How is it possible to calculate index size for specific column types in InnoDB i.e.:
I\'v
One secondary index record is indexed fields + primary key. Sum up field sizes, multiply by number of records, add some overhead and that would be index size.
In InnoDB, the PRIMARY KEY
is embedded with the data, so you can think of it as taking no space.
For a secondary key... Take the MyISAM formula, but include the columns of both the secondary key and the PRIMARY KEY
. Then multiply by 3. (There is a lot of overhead.) Still, the answer can be off by a factor of 2 in either direction.
Note that if you have a lot of secondary keys, the size of the PK makes a big difference in the overall space for the table+indexes.
Example
SET @db = 'world', @tbl = 'cities';
SELECT n_rows AS 'Approx Rows',
'Data & PK' AS 'Type',
clustered_index_size * 16384 AS Bytes,
ROUND(clustered_index_size * 16384 / n_rows) AS 'Bytes/row',
clustered_index_size AS Pages,
ROUND(n_rows / clustered_index_size) AS 'Rows/page'
FROM mysql.innodb_table_stats
WHERE database_name = @db
AND table_name = @tbl
UNION
SELECT n_rows,
'Secondary Indexes' AS 'BTrees',
sum_of_other_index_sizes * 16384 AS Bytes,
ROUND(sum_of_other_index_sizes * 16384 / n_rows) AS 'Bytes/row',
sum_of_other_index_sizes AS Pages,
ROUND(n_rows / sum_of_other_index_sizes) AS 'Rows/page'
FROM mysql.innodb_table_stats
WHERE database_name = @db
AND table_name = @tbl
AND sum_of_other_index_sizes > 0
;
-- (Percona has a different way.)
Output:
+-------------+-------------------+-----------+-----------+-------+-----------+
| Approx Rows | Type | Bytes | Bytes/row | Pages | Rows/page |
+-------------+-------------------+-----------+-----------+-------+-----------+
| 2637973 | Data & PK | 179077120 | 68 | 10930 | 241 |
| 2637973 | Secondary Indexes | 232341504 | 88 | 14181 | 186 |
+-------------+-------------------+-----------+-----------+-------+-----------+
The table has two indexes:
PRIMARY KEY(...) -- 14 bytes
INDEX(state, population)
INDEX(state, city)
state CHAR(2) CHARACTER SET ascii -- 2 bytes
population INT UNSIGNED -- 4 bytes
city -- AVG(LENGTH(city)) = 1+9.07 bytes
COUNT(*): 2,699,354 (the InnoDB estimate was not too far from this)

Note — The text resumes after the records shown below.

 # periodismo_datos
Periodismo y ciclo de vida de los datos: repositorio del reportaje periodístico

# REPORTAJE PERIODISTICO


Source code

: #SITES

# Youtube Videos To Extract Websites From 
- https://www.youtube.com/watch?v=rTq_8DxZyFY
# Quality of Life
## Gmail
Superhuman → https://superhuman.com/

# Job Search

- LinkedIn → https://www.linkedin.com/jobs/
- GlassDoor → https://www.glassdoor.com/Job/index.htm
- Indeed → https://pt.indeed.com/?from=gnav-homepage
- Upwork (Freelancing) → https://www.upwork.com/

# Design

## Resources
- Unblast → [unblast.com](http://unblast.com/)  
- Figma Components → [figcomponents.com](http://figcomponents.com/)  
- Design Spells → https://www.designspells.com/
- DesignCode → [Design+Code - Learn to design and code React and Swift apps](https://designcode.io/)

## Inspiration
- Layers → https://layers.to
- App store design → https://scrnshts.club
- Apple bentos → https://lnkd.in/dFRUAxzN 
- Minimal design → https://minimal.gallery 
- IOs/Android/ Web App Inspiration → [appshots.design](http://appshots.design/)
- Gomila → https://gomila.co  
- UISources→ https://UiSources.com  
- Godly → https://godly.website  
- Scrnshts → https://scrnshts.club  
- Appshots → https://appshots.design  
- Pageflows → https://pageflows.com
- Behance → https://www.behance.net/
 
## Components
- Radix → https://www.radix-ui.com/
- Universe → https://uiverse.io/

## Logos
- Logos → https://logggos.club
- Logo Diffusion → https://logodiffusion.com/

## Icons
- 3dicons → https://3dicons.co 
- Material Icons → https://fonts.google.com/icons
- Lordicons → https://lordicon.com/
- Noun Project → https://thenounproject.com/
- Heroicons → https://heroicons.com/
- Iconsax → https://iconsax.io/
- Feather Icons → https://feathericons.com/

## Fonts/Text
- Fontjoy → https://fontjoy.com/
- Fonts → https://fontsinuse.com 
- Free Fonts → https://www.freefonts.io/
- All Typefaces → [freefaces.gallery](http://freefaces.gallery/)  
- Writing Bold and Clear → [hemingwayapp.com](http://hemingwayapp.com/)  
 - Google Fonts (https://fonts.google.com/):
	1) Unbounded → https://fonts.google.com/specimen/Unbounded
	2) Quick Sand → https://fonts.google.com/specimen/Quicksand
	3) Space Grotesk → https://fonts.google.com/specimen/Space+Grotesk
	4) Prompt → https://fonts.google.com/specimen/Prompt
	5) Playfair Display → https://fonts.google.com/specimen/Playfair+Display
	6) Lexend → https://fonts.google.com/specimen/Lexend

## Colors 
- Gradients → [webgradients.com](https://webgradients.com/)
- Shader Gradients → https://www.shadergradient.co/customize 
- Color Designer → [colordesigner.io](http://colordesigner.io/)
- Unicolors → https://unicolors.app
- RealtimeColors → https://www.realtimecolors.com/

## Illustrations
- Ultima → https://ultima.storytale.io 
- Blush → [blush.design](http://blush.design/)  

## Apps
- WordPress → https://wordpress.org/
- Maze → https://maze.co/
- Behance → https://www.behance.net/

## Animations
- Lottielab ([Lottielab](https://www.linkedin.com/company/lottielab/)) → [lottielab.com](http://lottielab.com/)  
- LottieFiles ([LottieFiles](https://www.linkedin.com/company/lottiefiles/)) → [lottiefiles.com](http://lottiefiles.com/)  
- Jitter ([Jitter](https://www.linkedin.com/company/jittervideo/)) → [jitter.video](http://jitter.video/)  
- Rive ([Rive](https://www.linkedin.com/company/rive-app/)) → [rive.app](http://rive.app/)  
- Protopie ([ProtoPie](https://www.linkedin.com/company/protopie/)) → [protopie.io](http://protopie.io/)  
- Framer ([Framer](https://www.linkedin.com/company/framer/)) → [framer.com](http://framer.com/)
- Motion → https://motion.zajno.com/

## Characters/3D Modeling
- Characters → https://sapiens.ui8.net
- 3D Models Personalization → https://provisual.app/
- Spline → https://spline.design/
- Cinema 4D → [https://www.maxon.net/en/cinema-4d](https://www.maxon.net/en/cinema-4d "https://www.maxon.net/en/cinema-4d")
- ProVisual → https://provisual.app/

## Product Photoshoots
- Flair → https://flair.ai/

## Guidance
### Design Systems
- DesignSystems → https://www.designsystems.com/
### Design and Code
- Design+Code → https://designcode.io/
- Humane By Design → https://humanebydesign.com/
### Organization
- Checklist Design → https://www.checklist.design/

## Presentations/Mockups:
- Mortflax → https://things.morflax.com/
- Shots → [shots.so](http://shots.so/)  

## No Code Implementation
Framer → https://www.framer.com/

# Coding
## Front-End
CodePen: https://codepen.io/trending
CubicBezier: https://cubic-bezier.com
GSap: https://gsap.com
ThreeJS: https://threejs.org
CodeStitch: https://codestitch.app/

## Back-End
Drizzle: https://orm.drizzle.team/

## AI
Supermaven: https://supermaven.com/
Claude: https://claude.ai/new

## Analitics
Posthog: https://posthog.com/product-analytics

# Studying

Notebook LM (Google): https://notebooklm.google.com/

First index: 20 bytes * 2.7M rows = 54MB
Second index: 26.07 bytes * 2.7M rows = 70MB
Total: 124MB
Actual: 232MB
Ratio: 1.9x (note: I skipped the "/0.67")
Just to prove another point, I tried OPTIMIZE TABLE
. The stats after there were essentially the same:
+-------------+-------------------+-----------+-----------+-------+-----------+
| Approx Rows | Type | Bytes | Bytes/row | Pages | Rows/page |
+-------------+-------------------+-----------+-----------+-------+-----------+
| 2685828 | Data & PK | 179077120 | 67 | 10930 | 246 |
| 2685828 | Secondary Indexes | 232341504 | 87 | 14181 | 189 |
+-------------+-------------------+-----------+-----------+-------+-----------+